The task –
Your answer must be the full set of entries, reproduced exactly.

Given data –
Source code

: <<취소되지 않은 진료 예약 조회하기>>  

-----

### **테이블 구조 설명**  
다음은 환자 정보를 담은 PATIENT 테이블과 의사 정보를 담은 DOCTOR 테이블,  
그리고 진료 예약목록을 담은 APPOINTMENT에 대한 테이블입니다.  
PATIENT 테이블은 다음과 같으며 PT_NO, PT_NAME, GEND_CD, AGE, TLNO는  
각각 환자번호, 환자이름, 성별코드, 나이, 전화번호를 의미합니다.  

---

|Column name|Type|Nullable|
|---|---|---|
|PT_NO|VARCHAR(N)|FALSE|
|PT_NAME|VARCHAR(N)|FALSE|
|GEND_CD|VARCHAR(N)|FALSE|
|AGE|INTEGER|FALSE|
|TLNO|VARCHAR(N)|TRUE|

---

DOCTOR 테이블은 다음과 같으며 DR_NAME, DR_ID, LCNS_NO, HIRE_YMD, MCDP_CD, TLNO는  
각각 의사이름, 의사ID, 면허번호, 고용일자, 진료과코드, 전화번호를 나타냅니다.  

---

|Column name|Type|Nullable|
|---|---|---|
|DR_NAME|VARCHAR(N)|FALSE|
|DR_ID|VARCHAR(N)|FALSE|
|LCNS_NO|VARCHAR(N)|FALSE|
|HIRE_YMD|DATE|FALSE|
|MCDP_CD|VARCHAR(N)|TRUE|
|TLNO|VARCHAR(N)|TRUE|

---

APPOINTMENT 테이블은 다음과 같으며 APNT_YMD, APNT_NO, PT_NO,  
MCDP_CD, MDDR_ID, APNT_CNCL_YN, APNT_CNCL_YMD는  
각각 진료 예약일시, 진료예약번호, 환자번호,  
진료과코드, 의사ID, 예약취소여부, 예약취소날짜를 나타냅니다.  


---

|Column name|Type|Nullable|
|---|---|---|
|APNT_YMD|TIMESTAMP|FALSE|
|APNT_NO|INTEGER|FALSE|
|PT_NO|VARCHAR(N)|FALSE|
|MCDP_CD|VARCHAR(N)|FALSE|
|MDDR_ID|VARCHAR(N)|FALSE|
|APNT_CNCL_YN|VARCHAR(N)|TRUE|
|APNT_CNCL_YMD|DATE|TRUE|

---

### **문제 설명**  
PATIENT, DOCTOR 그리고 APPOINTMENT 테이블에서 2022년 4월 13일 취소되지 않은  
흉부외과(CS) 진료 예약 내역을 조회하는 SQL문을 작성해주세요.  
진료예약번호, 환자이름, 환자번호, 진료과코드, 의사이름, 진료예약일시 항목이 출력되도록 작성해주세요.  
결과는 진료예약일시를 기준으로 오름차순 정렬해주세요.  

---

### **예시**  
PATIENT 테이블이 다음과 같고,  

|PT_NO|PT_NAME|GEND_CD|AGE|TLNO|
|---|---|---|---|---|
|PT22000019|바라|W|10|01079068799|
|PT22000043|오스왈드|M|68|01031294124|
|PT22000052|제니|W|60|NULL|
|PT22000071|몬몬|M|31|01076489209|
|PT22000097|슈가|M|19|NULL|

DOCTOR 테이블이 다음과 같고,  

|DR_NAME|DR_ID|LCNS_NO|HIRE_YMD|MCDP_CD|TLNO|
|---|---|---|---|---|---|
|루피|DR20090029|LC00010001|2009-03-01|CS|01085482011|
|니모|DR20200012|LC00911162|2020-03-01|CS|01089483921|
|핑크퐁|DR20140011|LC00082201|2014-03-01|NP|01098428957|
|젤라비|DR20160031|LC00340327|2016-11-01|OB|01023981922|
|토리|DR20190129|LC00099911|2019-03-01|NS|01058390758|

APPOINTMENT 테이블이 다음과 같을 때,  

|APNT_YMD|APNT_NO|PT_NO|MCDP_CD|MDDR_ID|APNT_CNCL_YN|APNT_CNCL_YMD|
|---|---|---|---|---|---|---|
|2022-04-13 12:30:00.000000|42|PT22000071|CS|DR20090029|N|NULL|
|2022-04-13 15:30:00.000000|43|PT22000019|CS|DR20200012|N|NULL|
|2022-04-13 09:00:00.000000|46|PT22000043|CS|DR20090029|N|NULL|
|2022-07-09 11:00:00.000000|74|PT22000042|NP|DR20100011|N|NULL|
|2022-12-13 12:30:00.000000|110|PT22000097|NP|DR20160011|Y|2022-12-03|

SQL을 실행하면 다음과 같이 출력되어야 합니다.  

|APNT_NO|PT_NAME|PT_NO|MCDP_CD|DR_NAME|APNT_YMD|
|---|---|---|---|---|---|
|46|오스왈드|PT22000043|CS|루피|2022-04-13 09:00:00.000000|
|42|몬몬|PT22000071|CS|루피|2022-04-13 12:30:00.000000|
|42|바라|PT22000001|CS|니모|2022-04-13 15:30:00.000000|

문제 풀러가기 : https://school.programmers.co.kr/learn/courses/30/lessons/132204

Exercise answer –
Source code

: <<취소되지 않은 진료 예약 조회하기>>  

-----

### **테이블 구조 설명**  
다음은 환자 정보를 담은 PATIENT 테이블과 의사 정보를 담은 DOCTOR 테이블,  
그리고 진료 예약목록을 담은 APPOINTMENT에 대한 테이블입니다.  
PATIENT 테이블은 다음과 같으며 PT_NO, PT_NAME, GEND_CD, AGE, TLNO는  
각각 환자번호, 환자이름, 성별코드, 나이, 전화번호를 의미합니다.  

---

|Column name|Type|Nullable|
|---|---|---|
|PT_NO|VARCHAR(N)|FALSE|
|PT_NAME|VARCHAR(N)|FALSE|
|GEND_CD|VARCHAR(N)|FALSE|
|AGE|INTEGER|FALSE|
|TLNO|VARCHAR(N)|TRUE|

---

DOCTOR 테이블은 다음과 같으며 DR_NAME, DR_ID, LCNS_NO, HIRE_YMD, MCDP_CD, TLNO는  
각각 의사이름, 의사ID, 면허번호, 고용일자, 진료과코드, 전화번호를 나타냅니다.  

---

|Column name|Type|Nullable|
|---|---|---|
|DR_NAME|VARCHAR(N)|FALSE|
|DR_ID|VARCHAR(N)|FALSE|
|LCNS_NO|VARCHAR(N)|FALSE|
|HIRE_YMD|DATE|FALSE|
|MCDP_CD|VARCHAR(N)|TRUE|
|TLNO|VARCHAR(N)|TRUE|

---

APPOINTMENT 테이블은 다음과 같으며 APNT_YMD, APNT_NO, PT_NO,  
MCDP_CD, MDDR_ID, APNT_CNCL_YN, APNT_CNCL_YMD는  
각각 진료 예약일시, 진료예약번호, 환자번호,  
진료과코드, 의사ID, 예약취소여부, 예약취소날짜를 나타냅니다.  


---

|Column name|Type|Nullable|
|---|---|---|
|APNT_YMD|TIMESTAMP|FALSE|
|APNT_NO|INTEGER|FALSE|
|PT_NO|VARCHAR(N)|FALSE|
|MCDP_CD|VARCHAR(N)|FALSE|
|MDDR_ID|VARCHAR(N)|FALSE|
|APNT_CNCL_YN|VARCHAR(N)|TRUE|
|APNT_CNCL_YMD|DATE|TRUE|

---

### **문제 설명**  
PATIENT, DOCTOR 그리고 APPOINTMENT 테이블에서 2022년 4월 13일 취소되지 않은  
흉부외과(CS) 진료 예약 내역을 조회하는 SQL문을 작성해주세요.  
진료예약번호, 환자이름, 환자번호, 진료과코드, 의사이름, 진료예약일시 항목이 출력되도록 작성해주세요.  
결과는 진료예약일시를 기준으로 오름차순 정렬해주세요.  

---

### **예시**  
PATIENT 테이블이 다음과 같고,  

|PT_NO|PT_NAME|GEND_CD|AGE|TLNO|
|---|---|---|---|---|
|PT22000019|바라|W|10|01079068799|
|PT22000043|오스왈드|M|68|01031294124|
|PT22000052|제니|W|60|NULL|
|PT22000071|몬몬|M|31|01076489209|
|PT22000097|슈가|M|19|NULL|

DOCTOR 테이블이 다음과 같고,  

|DR_NAME|DR_ID|LCNS_NO|HIRE_YMD|MCDP_CD|TLNO|
|---|---|---|---|---|---|
|루피|DR20090029|LC00010001|2009-03-01|CS|01085482011|
|니모|DR20200012|LC00911162|2020-03-01|CS|01089483921|
|핑크퐁|DR20140011|LC00082201|2014-03-01|NP|01098428957|
|젤라비|DR20160031|LC00340327|2016-11-01|OB|01023981922|
|토리|DR20190129|LC00099911|2019-03-01|NS|01058390758|

APPOINTMENT 테이블이 다음과 같을 때,  

|APNT_YMD|APNT_NO|PT_NO|MCDP_CD|MDDR_ID|APNT_CNCL_YN|APNT_CNCL_YMD|
|---|---|---|---|---|---|---|
|2022-04-13 12:30:00.000000|42|PT22000071|CS|DR20090029|N|NULL|
|2022-04-13 15:30:00.000000|43|PT22000019|CS|DR20200012|N|NULL|
|2022-04-13 09:00:00.000000|46|PT22000043|CS|DR20090029|N|NULL|
|2022-07-09 11:00:00.000000|74|PT22000042|NP|DR20100011|N|NULL|
|2022-12-13 12:30:00.000000|110|PT22000097|NP|DR20160011|Y|2022-12-03|

SQL을 실행하면 다음과 같이 출력되어야 합니다.  

|APNT_NO|PT_NAME|PT_NO|MCDP_CD|DR_NAME|APNT_YMD|
|---|---|---|---|---|---|
|46|오스왈드|PT22000043|CS|루피|2022-04-13 09:00:00.000000|
|42|몬몬|PT22000071|CS|루피|2022-04-13 12:30:00.000000|
|42|바라|PT22000001|CS|니모|2022-04-13 15:30:00.000000|

문제 풀러가기 : https://school.programmers.co.kr/learn/courses/30/lessons/132204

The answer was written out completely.